2 Square roots algorithms

Let p be an odd prime integer and \({\mathbb {F}}_p\) be a prime field with p elements. Let \(a\ne 0 \in {\mathbb {F}}_p\). It is not hard to determine whether a has a square root in \({\mathbb {F}}_p\). In fact, the multiplicative group \(G=({\mathbb {F}}_p^*,\cdot )\) is cyclic and so \(a=g^{\beta }\) for some positive integer \(\beta \), where \(g\in G\) is a generator of G. \(\beta \) is an even integer if and only if a has a square root. In other words, \(\beta \) being odd implies that a is a quadratic non-residue modulo p. It is not a tedious task to determine whether \(\beta \) is even or not. As g is a generator of G,  then

$$\begin{aligned} g^{\frac{p-1}{2}}=-1\in G. \end{aligned}$$

In this respect;

$$\begin{aligned} a^{\frac{p-1}{2}}=(g^{\beta })^{\frac{p-1}{2}}=(g^{\frac{p-1}{2}})^\beta =(-1)^{\beta } \text{ in } G. \end{aligned}$$

Therefore, \(a^{\frac{p-1}{2}} \mod p\) is 1 if and only if a is a quadratic residue modulo p. The formulation of quadratic residue/non-residue is given by the Legendre symbol;

$$\begin{aligned} \left( \dfrac{a}{p}\right) ={\left\{ \begin{array}{ll} 1, &{} \text {if a is quadratic residue modulo p and}\, a \not \equiv 0\, \mod p \\ -1, &{} \text {if a is a non-quadratic residue modulo p}\\ 0, &{} a\equiv 0 \mod p \end{array}\right. }\end{aligned}$$

Once decided that a has a square root, the next task is to find it.

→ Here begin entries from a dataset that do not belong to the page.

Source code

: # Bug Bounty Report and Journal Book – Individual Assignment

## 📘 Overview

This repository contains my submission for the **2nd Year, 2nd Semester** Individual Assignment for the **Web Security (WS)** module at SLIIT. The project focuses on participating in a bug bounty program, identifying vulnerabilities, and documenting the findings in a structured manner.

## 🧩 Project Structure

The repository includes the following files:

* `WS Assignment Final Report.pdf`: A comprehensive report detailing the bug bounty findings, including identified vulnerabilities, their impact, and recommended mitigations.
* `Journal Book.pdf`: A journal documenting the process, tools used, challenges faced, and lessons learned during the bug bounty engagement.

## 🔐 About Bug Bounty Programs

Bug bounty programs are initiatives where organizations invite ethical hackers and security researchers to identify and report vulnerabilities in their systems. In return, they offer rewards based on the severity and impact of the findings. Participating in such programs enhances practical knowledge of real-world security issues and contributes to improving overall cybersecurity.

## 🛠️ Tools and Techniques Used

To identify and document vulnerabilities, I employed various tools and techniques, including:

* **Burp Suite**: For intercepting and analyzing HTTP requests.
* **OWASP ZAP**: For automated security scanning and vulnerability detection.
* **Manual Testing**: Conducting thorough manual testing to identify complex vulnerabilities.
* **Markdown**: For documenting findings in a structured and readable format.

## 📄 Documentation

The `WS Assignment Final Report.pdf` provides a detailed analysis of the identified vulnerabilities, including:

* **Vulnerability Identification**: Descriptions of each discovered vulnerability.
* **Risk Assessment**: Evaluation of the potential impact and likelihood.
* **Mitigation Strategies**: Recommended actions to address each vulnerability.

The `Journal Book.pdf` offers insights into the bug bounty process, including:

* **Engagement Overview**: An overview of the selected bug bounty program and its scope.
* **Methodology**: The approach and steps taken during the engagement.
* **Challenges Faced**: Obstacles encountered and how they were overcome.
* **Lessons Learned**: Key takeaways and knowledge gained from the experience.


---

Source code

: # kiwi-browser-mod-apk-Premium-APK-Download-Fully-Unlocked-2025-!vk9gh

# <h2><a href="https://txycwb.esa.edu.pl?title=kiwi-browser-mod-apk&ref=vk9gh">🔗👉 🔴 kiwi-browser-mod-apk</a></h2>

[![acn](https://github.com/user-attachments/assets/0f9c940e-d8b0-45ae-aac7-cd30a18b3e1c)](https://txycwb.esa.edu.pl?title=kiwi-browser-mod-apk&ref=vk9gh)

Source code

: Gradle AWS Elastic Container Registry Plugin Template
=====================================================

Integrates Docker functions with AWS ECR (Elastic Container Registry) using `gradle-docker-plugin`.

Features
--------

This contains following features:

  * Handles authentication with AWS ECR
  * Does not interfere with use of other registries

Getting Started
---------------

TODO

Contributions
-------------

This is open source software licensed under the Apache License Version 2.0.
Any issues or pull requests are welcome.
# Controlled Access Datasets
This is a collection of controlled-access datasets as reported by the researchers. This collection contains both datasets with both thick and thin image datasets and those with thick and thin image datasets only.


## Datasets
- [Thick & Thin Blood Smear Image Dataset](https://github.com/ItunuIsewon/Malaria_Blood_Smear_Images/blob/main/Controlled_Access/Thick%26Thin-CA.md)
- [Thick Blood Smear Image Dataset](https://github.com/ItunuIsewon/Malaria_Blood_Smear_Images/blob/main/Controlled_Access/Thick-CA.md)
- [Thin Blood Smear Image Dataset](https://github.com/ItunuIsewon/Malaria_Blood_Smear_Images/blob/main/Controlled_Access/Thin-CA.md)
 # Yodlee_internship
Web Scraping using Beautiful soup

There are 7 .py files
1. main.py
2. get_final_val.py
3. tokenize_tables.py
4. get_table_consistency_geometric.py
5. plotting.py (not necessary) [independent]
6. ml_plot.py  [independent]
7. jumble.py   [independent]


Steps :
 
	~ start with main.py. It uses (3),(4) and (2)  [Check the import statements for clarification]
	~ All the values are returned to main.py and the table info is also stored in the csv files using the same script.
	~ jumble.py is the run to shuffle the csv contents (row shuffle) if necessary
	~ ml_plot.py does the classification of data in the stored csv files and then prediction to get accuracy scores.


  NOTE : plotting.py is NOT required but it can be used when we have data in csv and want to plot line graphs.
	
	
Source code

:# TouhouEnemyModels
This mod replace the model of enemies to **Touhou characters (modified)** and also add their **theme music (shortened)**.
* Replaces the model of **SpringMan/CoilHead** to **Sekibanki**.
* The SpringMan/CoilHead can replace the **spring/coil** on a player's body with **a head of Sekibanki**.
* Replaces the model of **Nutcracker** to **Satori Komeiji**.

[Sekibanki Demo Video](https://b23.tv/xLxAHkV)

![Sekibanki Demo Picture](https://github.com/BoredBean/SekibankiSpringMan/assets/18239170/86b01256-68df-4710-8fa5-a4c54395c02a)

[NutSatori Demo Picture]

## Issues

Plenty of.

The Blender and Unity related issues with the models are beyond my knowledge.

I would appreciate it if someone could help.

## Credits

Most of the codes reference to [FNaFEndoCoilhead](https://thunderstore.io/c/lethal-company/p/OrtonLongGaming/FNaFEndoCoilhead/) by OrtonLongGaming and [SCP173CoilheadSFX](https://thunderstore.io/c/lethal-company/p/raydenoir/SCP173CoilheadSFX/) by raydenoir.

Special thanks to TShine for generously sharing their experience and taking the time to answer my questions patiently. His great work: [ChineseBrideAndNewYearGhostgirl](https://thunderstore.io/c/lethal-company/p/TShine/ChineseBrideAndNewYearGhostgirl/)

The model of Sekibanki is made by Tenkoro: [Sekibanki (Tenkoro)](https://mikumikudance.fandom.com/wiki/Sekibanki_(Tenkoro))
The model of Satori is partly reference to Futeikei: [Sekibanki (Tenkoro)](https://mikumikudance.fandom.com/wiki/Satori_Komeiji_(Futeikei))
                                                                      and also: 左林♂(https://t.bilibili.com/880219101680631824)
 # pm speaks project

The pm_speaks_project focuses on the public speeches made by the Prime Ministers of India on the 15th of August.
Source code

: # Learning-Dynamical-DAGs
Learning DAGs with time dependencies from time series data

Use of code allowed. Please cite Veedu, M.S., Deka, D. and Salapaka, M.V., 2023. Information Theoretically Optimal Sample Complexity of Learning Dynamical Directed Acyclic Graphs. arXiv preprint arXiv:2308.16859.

Let’s assume for a moment that the prime integer \(p\equiv 3 \mod 4\). We are also assuming a has a square in \({\mathbb {F}}_p\), i.e., \(\left( \dfrac{a}{p}\right) =1\). As

$$\begin{aligned} \left( a^{(p+1)/4}\right) ^2=a^{(p+1)/2}\equiv a^{(p-1)/2}\cdot a\equiv 1\cdot a \mod p, \end{aligned}$$

\(x=a^{(p+1)/4}\) gives a square root of \(a\in {\mathbb {F}}_p\).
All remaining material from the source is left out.